- _What is expected_
Only the lines below from the one that holds "Special thanks to" through the one that holds "Note: _Set_ is" should appear in the answer, copied exactly, end lines included and pictures omitted.

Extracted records
------------------------------------

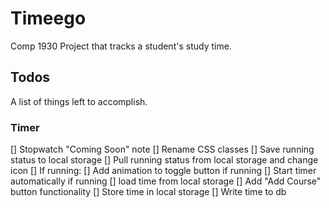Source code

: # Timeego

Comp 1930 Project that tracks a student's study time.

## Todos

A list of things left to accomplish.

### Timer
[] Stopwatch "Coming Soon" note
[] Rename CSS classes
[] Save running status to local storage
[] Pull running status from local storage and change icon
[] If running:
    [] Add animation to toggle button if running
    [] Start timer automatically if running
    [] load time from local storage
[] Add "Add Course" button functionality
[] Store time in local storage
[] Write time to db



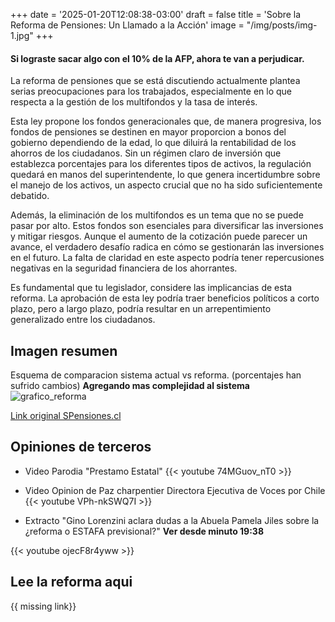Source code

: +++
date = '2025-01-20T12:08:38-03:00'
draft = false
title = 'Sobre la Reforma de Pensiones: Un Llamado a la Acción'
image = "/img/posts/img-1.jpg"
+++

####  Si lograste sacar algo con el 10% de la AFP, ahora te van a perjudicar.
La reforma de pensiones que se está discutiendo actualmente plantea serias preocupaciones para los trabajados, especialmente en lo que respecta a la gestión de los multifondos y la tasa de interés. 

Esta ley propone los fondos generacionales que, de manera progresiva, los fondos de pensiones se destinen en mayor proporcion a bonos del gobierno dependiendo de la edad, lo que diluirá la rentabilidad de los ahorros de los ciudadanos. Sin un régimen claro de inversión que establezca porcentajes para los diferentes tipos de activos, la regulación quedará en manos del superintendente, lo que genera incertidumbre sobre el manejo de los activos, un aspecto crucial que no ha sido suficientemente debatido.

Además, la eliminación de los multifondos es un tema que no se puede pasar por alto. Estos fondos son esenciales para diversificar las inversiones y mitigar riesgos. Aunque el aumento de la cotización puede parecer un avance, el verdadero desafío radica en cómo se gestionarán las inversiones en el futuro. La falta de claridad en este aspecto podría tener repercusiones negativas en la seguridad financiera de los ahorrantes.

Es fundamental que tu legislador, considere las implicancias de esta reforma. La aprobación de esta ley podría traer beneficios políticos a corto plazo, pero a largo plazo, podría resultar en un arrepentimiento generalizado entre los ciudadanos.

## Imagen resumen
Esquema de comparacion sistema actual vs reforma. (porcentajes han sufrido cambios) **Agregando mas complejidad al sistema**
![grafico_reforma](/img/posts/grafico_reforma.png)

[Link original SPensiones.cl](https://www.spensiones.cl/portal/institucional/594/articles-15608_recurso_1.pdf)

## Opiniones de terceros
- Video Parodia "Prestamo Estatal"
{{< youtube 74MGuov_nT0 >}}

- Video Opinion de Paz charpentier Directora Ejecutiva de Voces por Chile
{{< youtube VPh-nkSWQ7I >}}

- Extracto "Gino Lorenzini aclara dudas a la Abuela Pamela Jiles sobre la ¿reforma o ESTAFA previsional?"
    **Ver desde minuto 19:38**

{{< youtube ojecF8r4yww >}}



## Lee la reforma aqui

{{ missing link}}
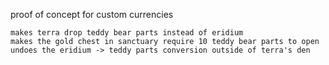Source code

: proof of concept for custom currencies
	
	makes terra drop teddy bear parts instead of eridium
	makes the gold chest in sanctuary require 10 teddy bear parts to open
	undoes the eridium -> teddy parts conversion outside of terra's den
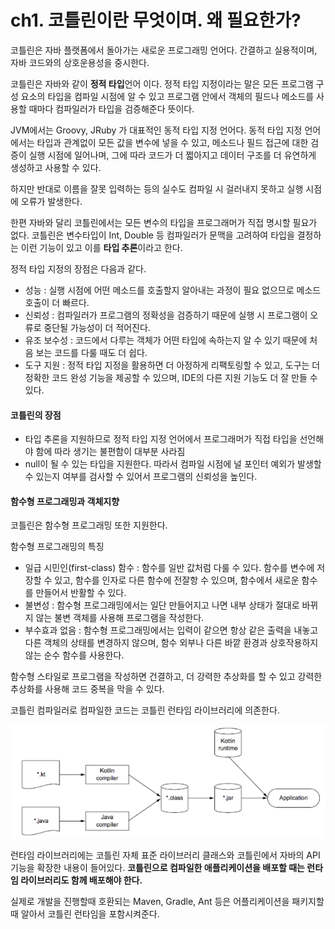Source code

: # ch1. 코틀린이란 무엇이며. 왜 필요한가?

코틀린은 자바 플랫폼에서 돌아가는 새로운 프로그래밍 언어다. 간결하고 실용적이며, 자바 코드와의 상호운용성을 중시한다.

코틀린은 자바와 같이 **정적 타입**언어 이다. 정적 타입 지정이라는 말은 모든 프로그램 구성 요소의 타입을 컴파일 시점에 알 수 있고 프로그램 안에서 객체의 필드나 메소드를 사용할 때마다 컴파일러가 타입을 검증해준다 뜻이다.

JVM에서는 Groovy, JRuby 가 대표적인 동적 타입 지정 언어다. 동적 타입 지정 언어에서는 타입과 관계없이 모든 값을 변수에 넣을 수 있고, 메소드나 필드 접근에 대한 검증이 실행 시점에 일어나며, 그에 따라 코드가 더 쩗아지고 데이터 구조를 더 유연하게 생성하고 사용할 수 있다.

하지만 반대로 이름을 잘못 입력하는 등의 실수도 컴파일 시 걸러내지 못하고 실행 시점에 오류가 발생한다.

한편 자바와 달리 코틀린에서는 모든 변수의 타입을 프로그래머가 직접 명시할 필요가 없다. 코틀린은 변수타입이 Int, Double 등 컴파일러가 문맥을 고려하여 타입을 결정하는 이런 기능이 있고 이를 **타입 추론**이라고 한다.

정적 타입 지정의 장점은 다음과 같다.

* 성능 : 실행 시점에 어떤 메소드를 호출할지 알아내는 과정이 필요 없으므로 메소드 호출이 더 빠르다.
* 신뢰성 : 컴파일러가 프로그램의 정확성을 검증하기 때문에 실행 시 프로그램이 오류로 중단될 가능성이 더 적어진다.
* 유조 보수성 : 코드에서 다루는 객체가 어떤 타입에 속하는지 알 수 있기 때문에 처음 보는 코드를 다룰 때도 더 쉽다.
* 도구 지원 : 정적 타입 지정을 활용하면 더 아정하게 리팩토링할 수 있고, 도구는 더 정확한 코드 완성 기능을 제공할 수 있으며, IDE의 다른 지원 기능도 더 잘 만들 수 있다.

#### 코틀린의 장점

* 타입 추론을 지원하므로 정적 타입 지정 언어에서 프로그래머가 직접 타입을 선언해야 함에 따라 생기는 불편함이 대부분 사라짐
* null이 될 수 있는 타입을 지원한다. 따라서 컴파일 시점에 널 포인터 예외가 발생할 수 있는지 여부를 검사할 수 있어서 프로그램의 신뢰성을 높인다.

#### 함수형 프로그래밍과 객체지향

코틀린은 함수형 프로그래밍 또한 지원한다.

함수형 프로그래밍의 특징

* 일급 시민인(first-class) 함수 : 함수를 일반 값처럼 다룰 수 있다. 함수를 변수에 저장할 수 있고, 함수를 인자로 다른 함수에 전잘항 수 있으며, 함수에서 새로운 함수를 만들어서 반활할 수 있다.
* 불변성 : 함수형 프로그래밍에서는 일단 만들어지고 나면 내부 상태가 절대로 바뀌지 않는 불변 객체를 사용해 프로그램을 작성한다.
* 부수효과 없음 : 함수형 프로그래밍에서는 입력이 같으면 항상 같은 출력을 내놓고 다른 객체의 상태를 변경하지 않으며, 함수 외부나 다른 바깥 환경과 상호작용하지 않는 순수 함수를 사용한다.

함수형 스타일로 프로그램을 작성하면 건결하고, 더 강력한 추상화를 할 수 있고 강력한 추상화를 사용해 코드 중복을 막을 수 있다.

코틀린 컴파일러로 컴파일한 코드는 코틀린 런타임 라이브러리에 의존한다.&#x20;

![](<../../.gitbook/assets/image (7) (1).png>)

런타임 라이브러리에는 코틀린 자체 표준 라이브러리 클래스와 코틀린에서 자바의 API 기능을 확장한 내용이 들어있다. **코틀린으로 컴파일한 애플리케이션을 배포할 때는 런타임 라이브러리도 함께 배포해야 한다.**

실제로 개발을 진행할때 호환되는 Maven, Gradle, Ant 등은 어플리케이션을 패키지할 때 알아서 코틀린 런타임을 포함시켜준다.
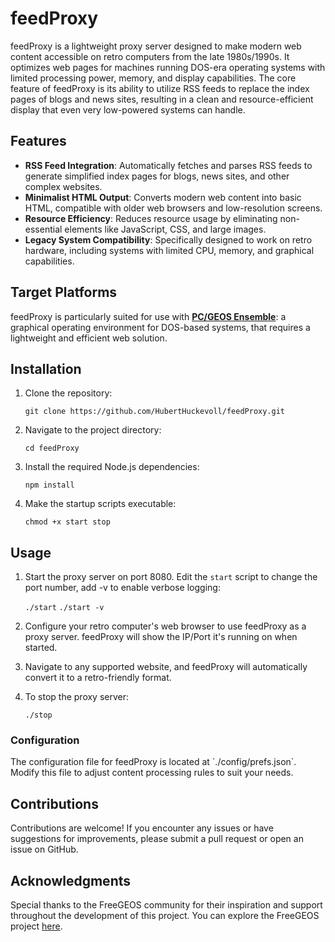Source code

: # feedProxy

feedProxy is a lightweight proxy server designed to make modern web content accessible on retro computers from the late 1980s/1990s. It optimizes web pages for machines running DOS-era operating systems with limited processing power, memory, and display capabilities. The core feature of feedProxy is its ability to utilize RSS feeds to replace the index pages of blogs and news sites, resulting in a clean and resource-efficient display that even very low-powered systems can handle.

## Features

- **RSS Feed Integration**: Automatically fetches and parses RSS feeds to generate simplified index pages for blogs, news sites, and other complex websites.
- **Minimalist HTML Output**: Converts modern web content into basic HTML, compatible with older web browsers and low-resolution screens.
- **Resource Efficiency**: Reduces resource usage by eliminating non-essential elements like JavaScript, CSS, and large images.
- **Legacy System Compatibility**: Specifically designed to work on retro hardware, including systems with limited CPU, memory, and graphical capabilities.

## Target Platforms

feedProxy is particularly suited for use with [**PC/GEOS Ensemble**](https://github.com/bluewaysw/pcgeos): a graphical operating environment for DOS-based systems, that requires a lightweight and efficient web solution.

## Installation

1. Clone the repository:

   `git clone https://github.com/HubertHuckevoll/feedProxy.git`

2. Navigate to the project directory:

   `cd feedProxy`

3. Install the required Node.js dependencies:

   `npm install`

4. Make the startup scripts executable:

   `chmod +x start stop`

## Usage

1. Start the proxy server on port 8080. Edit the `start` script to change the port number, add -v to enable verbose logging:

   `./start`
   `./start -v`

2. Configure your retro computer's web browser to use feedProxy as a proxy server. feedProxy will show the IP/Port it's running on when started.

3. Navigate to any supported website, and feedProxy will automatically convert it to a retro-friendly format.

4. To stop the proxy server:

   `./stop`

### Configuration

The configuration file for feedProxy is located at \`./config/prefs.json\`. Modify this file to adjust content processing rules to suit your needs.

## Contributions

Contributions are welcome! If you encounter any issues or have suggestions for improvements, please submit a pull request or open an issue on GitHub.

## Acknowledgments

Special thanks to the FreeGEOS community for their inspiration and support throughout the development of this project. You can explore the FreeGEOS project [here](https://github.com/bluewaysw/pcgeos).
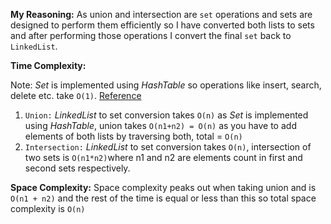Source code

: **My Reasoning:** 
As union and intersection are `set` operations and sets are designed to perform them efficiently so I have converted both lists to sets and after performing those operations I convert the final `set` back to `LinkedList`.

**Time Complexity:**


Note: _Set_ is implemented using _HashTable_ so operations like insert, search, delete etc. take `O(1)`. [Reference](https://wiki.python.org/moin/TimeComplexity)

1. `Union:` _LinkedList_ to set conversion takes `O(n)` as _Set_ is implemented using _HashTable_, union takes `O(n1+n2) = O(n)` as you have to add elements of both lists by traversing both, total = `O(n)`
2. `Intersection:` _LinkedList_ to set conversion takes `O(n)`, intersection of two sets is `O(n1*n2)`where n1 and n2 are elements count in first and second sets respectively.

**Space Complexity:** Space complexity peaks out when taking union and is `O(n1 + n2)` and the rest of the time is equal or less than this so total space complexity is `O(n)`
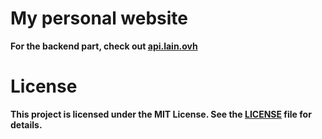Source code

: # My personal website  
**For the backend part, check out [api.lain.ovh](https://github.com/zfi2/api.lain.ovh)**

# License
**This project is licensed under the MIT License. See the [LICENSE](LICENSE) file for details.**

------------------------------------

- _Written answer_
Special thanks to the FreeGEOS community for their inspiration and support throughout the development of this project. You can explore the FreeGEOS project [here](https://github.com/bluewaysw/pcgeos).
Source code

: **My Reasoning:** 
As union and intersection are `set` operations and sets are designed to perform them efficiently so I have converted both lists to sets and after performing those operations I convert the final `set` back to `LinkedList`.

**Time Complexity:**


Note: _Set_ is implemented using _HashTable_ so operations like insert, search, delete etc. take `O(1)`. [Reference](https://wiki.python.org/moin/TimeComplexity)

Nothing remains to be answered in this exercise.